When I woke up the first time, luckily my cypress which is an automatic opening gadget, we will just leave it at that, that you have embedded in your chute so that if you hit a certain altitude and you don’t pull your chute yourself, the cypress automatically opens it for you. So luckily for me the cypress opened my chute and I was safe in the sense that I did have a chute open but when you are dangling in the sky and you wake up and you are looking down and you realize that you didn’t pull your chute and you’re not being responsible for yourself that adrenaline rushes through your body and what really shocked me into consciousness long enough to position myself for a safe landing was the fact that I was in control of me and not panicking, and having this sense of calm that came over me knowing that I could control what was going on was a gift.
Now unfortunately for me, I went unconscious again, I’m not sure why but I did and somewhere between 4000 and about 800 feet off the ground which is where I lined up for what we call a dog-leg landing, I went unconscious again.
I woke up again at about 800 feet off the ground and to tears of joy of people screaming ‘Flare, Flare!’ Now you don’t want to flare at 800 feet, in fact, you can barely hear people yelling at 800 feet but as I came in I realized that if I was conscious enough to control my chute by flaring, meaning pulling on the ropes on either side of the parachute to slow myself down enough to land without hurting myself that I would be okay.
As I got closer to the ground I positioned my hands into the stirrups of the chute and I started to pull lightly and I didn’t pull lightly enough and I did land, very hard. I broke my coccyx into 4 pieces and I fractures my L1 and my L5 vertebrae but I was alive and needless to say here to tell the story.
So, when you learn how to control an emotion like fear or panic so that you can save your own life, you get real conscious of what else you’re capable of and to me, that was really the day I learned how emotional intelligence worked.
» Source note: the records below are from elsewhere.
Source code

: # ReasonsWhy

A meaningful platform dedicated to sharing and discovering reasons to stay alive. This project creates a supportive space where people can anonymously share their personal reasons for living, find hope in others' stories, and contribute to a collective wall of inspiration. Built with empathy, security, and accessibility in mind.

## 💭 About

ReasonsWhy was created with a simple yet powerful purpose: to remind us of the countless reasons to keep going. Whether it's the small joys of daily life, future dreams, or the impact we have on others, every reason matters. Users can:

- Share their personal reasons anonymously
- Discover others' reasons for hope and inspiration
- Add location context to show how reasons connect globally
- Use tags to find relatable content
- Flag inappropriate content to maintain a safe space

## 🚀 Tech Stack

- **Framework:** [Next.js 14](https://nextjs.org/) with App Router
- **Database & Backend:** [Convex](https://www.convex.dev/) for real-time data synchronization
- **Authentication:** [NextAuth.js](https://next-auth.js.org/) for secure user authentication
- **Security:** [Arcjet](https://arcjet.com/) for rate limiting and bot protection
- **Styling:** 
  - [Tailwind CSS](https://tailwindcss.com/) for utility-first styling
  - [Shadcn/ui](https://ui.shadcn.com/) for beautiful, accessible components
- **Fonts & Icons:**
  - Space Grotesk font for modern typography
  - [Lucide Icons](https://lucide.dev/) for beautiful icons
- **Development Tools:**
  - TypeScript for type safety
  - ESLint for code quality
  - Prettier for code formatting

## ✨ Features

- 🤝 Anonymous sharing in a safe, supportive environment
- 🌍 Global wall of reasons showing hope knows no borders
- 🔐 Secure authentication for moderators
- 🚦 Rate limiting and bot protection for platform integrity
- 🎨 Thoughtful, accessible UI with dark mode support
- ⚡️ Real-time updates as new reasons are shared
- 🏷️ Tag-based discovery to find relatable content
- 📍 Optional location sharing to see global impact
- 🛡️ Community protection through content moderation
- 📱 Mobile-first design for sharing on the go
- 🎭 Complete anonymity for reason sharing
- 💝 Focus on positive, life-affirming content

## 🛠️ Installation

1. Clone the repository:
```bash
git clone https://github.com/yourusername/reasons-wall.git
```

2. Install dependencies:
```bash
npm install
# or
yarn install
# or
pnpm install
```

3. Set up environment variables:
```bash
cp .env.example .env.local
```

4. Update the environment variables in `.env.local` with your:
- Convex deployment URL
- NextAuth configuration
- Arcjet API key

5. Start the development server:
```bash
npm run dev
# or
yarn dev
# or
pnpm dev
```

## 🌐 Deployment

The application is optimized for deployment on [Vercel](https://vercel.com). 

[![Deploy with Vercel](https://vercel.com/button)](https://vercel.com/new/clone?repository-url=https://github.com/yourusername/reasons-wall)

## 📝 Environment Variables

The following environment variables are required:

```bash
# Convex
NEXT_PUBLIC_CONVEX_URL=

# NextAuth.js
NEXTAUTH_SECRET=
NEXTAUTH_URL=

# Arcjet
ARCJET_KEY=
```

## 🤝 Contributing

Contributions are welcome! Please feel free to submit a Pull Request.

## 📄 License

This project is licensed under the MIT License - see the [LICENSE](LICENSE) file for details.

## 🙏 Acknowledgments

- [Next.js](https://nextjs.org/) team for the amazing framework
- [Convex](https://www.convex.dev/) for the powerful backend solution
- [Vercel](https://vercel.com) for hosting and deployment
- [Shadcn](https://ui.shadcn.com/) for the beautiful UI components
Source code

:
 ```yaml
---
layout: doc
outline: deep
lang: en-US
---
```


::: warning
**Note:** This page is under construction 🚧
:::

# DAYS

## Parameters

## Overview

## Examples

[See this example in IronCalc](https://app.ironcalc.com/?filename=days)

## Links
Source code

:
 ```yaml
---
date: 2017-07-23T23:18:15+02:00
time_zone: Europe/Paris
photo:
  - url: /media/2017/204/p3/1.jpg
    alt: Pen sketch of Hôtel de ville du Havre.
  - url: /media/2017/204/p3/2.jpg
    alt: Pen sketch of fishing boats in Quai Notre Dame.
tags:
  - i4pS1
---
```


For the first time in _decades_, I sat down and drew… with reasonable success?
I didn’t really know enough about it from a scientific standpoint until I started working with you and learning more from you and over the years, your guidance and that of the providers of information and research that you and I just cherish. I have learned a lot about how this works and I think we are at a point in our careers where people rely on us to teach them, and it’s a wonderful place to be.
Dr. Relly Nadler: So, let me just ask you a question about that, I have heard your story before, it’s amazing but the key take away is that almost in spite of your environment and everything that’s going on in your body and everything else, you were able to kind of manage your emotions and take care of yourself so that you didn’t get more injured.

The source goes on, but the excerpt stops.